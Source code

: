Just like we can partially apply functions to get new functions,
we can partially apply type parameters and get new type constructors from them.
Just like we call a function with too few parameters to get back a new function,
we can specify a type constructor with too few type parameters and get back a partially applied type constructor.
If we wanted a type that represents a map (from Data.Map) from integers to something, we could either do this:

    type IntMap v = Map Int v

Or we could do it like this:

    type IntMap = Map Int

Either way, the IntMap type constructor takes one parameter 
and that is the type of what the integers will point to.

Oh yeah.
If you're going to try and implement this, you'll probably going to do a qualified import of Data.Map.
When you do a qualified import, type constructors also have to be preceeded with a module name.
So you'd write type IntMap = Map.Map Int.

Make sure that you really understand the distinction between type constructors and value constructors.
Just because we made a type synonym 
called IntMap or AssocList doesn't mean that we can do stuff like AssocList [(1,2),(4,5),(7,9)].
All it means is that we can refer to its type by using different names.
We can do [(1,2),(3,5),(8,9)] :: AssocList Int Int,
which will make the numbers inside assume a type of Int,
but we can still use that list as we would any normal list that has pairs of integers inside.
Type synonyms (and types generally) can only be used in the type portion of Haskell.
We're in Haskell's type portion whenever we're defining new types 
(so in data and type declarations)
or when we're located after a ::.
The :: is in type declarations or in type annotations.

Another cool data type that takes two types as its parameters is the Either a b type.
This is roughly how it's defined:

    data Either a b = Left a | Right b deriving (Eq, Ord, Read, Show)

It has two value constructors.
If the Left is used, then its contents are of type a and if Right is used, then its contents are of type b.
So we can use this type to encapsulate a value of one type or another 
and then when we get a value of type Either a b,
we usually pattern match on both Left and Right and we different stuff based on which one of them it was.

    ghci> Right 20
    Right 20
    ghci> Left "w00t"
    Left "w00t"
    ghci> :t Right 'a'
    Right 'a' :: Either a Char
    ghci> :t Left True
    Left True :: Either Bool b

※

*To do*: The lines above from the one containing "Type synonyms (and" through the one containing "we usually pattern" are to be set down exactly, and no others.

*Response area*:
Type synonyms (and types generally) can only be used in the type portion of Haskell.
We're in Haskell's type portion whenever we're defining new types 
(so in data and type declarations)
or when we're located after a ::.
The :: is in type declarations or in type annotations.

Another cool data type that takes two types as its parameters is the Either a b type.
This is roughly how it's defined:

    data Either a b = Left a | Right b deriving (Eq, Ord, Read, Show)

It has two value constructors.
If the Left is used, then its contents are of type a and if Right is used, then its contents are of type b.
So we can use this type to encapsulate a value of one type or another 
and then when we get a value of type Either a b,
we usually pattern match on both Left and Right and we different stuff based on which one of them it was.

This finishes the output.